Se il mercato riesce a scendere al di sotto del livello degli 1,09, i venditori continueranno a spingere questa coppia verso il livello degli 1,08, e infine agli 1,0750, un’area che presenta un gap sul grafico settimanale a più lungo termine che deve ancora essere colmato, tuttavia è presto per domandarsi se la coppia successivamente crollerà, perché di tanto in tanto tende ad essere molto instabile, quindi la ricerca di opportunità di vendita a breve termine continuerà probabilmente ad essere il caso qui. Non mi aspetto un massiccio selloff, piuttosto che il mercato continui a macinare.

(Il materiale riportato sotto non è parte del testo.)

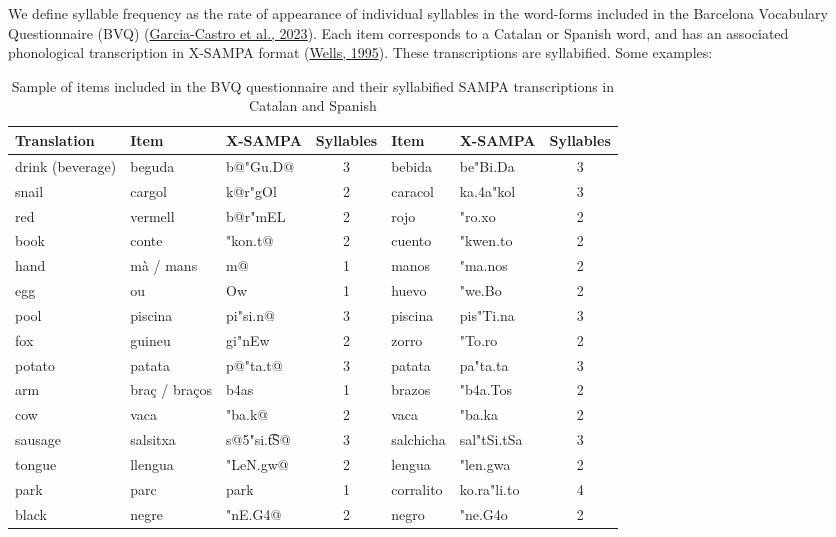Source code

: \documentclass[
]{article}
\begin{document}
We define syllable frequency as the rate of appearance of individual
syllables in the word-forms included in the Barcelona Vocabulary
Questionnaire (BVQ)
(\protect\hyperlink{ref-garcia-castro2023bvq}{Garcia-Castro et al.,
2023}). Each item corresponds to a Catalan or Spanish word, and has an
associated phonological transcription in X-SAMPA format
(\protect\hyperlink{ref-wells1995computercoding}{Wells, 1995}). These
transcriptions are syllabified. Some examples:

\hypertarget{tbl-syll-items}{}
\begin{table}
\caption{\label{tbl-syll-items}Sample of items included in the BVQ questionnaire and their syllabified
SAMPA transcriptions in Catalan and Spanish }\tabularnewline

\centering
\begin{tabular}{lllcllc}
\toprule
Translation & Item & X-SAMPA & Syllables & Item & X-SAMPA & Syllables\\
\midrule
drink (beverage) & beguda & b@"Gu.D@ & 3 & bebida & be"Bi.Da & 3\\
snail & cargol & k@r"gOl & 2 & caracol & ka.4a"kol & 3\\
red & vermell & b@r"mEL & 2 & rojo & "ro.xo & 2\\
book & conte & "kon.t@ & 2 & cuento & "kwen.to & 2\\
hand & mà / mans & m@ & 1 & manos & "ma.nos & 2\\
\addlinespace
egg & ou & Ow & 1 & huevo & "we.Bo & 2\\
pool & piscina & pi"si.n@ & 3 & piscina & pis"Ti.na & 3\\
fox & guineu & gi"nEw & 2 & zorro & "To.ro & 2\\
potato & patata & p@"ta.t@ & 3 & patata & pa"ta.ta & 3\\
arm & braç / braços & b4as & 1 & brazos & "b4a.Tos & 2\\
\addlinespace
cow & vaca & "ba.k@ & 2 & vaca & "ba.ka & 2\\
sausage & salsitxa & s@5"si.t͡S@ & 3 & salchicha & sal"tSi.tSa & 3\\
tongue & llengua & "LeN.gw@ & 2 & lengua & "len.gwa & 2\\
park & parc & park & 1 & corralito & ko.ra"li.to & 4\\
black & negre & "nE.G4@ & 2 & negro & "ne.G4o & 2\\
\bottomrule
\end{tabular}
\end{table}
\end{document}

Se il mercato recupera e supera il livello degli 1,10, probabilmente si rivolgerà alla media mobile esponenziale a 50 giorni che attualmente scambia al livello degli 1,1073. Esaminando il quadro generale, non sono interessato all’acquisto di questa coppia, perché il mercato continuerà a mostrare una propensione per il dollaro statunitense, non solo contro l’euro, ma anche contro diverse altre valute principali. Inoltre, il livello degli 1,09 ha rappresentato di recente un fondo importante, per questo ritengo cha la coppia continuerà a dirigersi verso quella regione. Un break sotto al fondo dell’appena citata regione di prezzo spalancherebbe le porte a prezzi molto più bassi, ma ritengo non accadrà in questo momento, anche se non sorprenderebbe considerando il sentimento di “avversione al rischio” a livello mondiale.